The study, which analyzed data from death certificates, showed that the mortality rate fell significantly from 1999 to 2009 before plateauing for a few years and then sharply increasing from 2012 to 2019. The trend accelerated during the pandemic years of 2020 and 2021.

The increase in heart failure deaths was most marked among younger Americans, with a ninefold rise in deaths among those younger than 45 and a fourfold increase among those aged 45-64. This rise is believed to be related to the increasing prevalence of obesity and diabetes among young adults, which are known risk factors for heart failure.
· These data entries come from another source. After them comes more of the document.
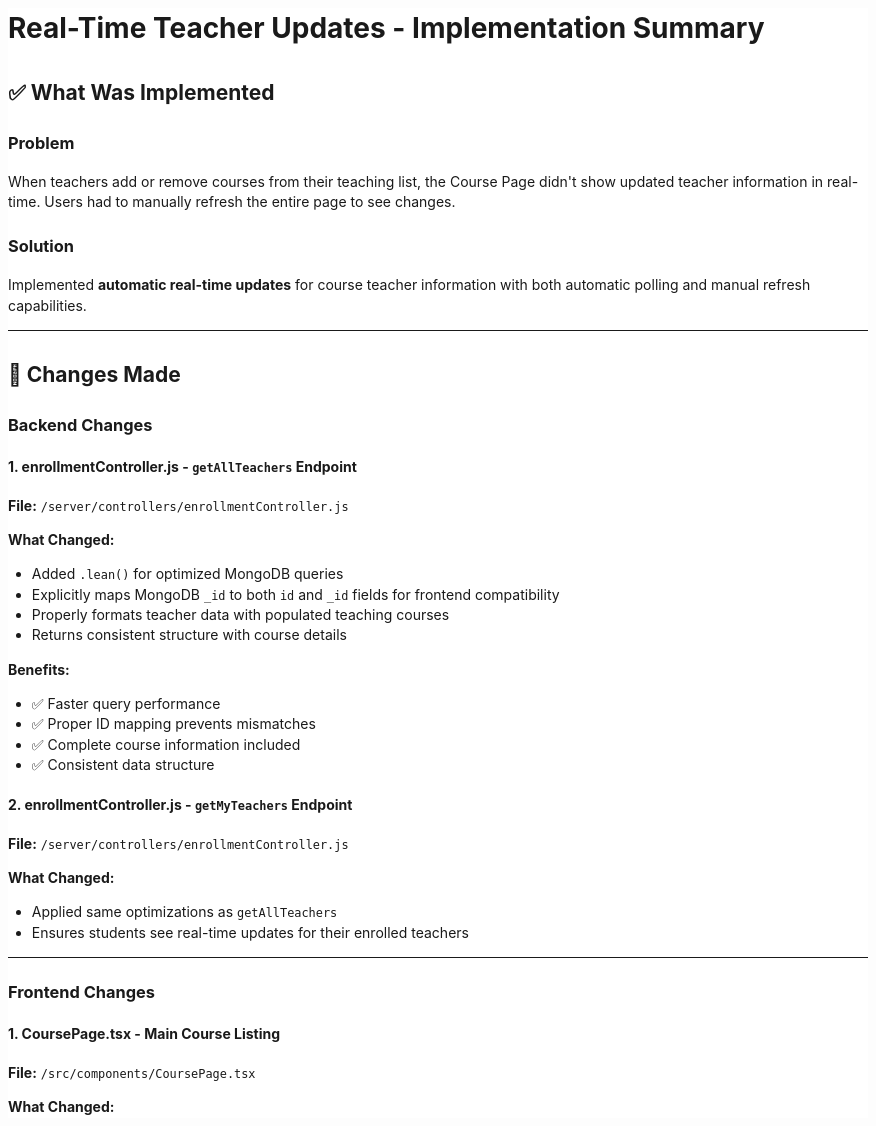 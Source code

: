 # Real-Time Teacher Updates - Implementation Summary

## ✅ What Was Implemented

### Problem
When teachers add or remove courses from their teaching list, the Course Page didn't show updated teacher information in real-time. Users had to manually refresh the entire page to see changes.

### Solution
Implemented **automatic real-time updates** for course teacher information with both automatic polling and manual refresh capabilities.

---

## 🔧 Changes Made

### Backend Changes

#### 1. **enrollmentController.js** - `getAllTeachers` Endpoint
**File:** `/server/controllers/enrollmentController.js`

**What Changed:**
- Added `.lean()` for optimized MongoDB queries
- Explicitly maps MongoDB `_id` to both `id` and `_id` fields for frontend compatibility
- Properly formats teacher data with populated teaching courses
- Returns consistent structure with course details

**Benefits:**
- ✅ Faster query performance
- ✅ Proper ID mapping prevents mismatches
- ✅ Complete course information included
- ✅ Consistent data structure

#### 2. **enrollmentController.js** - `getMyTeachers` Endpoint
**File:** `/server/controllers/enrollmentController.js`

**What Changed:**
- Applied same optimizations as `getAllTeachers`
- Ensures students see real-time updates for their enrolled teachers

---

### Frontend Changes

#### 1. **CoursePage.tsx** - Main Course Listing
**File:** `/src/components/CoursePage.tsx`

**What Changed:**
Experts have also pointed to comorbidities such as kidney disease as contributing factors to the increase in heart failure deaths. Additionally, the COVID-19 pandemic exacerbated the trend by increasing the chances of patients developing heart failure and worsening health disparities related to race and income level.

Despite efforts to improve heart failure care, including Medicare incentives, experts agree that more needs to be done to address the rising mortality rate. The inability to control obesity and diabetes, as well as limitations in access to care and the quality of health care, have been cited as contributing factors to the reversal of the heart failure mortality trend.

In conclusion, the increase in heart failure mortality rates in the United States is a concerning trend that requires urgent attention and action from policymakers, healthcare providers, and individuals to reverse the current trajectory and improve outcomes for those affected by this condition.